The first three operations (rd/wr/rdwr) use a stride access pattern, accessing every 4th word. They are primarily used to measure pure memory bandwidth. frd/fwr perform full-word accesses, providing a more comprehensive view of the memory system's throughput capacity.

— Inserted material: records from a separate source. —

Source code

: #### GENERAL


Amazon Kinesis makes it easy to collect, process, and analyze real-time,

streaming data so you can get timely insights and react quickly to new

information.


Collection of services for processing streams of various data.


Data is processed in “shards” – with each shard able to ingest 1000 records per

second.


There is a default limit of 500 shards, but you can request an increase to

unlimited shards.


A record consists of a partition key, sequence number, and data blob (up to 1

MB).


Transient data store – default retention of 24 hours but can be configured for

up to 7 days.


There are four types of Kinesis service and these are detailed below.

The fwr implementation in lmbench uses chained assignments, where each write instruction is independent, making it more indicative of the system's maximum DDR bandwidth.

Preparation

info

If the board does not have network access, you need to pull the source code on the PC, cross-compile it, and then push the binaries to the board via adb.

1. Pull the lmbench source code on the PC:

git clone https://github.com/intel/lmbench.git
cd lmbench

2. Install the cross-compilation toolchain on the PC:

sudo apt install gcc-aarch64-linux-gnu build-essential libtirpc-dev

3. Cross-compile lmbench on the PC:

cd lmbench/src
make OS=aarch64-linux-gnu CC=aarch64-linux-gnu-gcc AR=aarch64-linux-gnu-ar build

After successful compilation, the bw_mem executable is located at bin/aarch64-linux-gnu/bw_mem.

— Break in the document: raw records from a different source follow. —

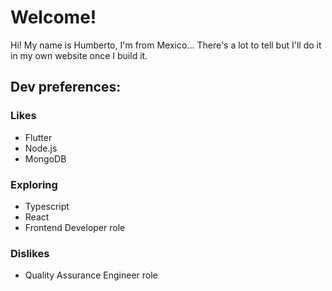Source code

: # Welcome!
Hi! My name is Humberto, I'm from Mexico... There's a lot to tell but I'll do it in my own website once I build it.

## Dev preferences:
### Likes
- Flutter
- Node.js
- MongoDB
### Exploring
- Typescript
- React
- Frontend Developer role
### Dislikes
- Quality Assurance Engineer role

Compilation Issue Handling

If you encounter errors such as rpc/rpc.h: No such file or directory or undefined reference to pmap_set, edit the scripts/build file, locate the final ${MAKE} line, and add the tirpc header file path and link library:

${MAKE} OS="${OS}" CC="${CC}" CFLAGS="${CFLAGS} -I/usr/include/tirpc" LDLIBS="${LDLIBS} -ltirpc" O="${BINDIR}" $*

4. Push to the board:

Option 1: Cross-compile on PC then push binaries

adb.exe push bin/aarch64-linux-gnu/bw_mem /app/chip_base_test/08_ddr_bandwidth/
adb.exe push bin/aarch64-linux-gnu/lat_mem_rd /app/chip_base_test/08_ddr_bandwidth/

Option 2: Push source code to the board and compile natively

If the PC lacks the cross-compilation toolchain, you can also push the source code to the board and compile it there (the board must have gcc and make):

# Push source code
adb.exe push lmbench/ /app/chip_base_test/08_ddr_bandwidth/lmbench/

# Add execute permissions for scripts
adb.exe shell chmod +x /app/chip_base_test/08_ddr_bandwidth/lmbench/scripts/*

# Compile on the board
adb.exe shell "cd /app/chip_base_test/08_ddr_bandwidth/lmbench/src && make"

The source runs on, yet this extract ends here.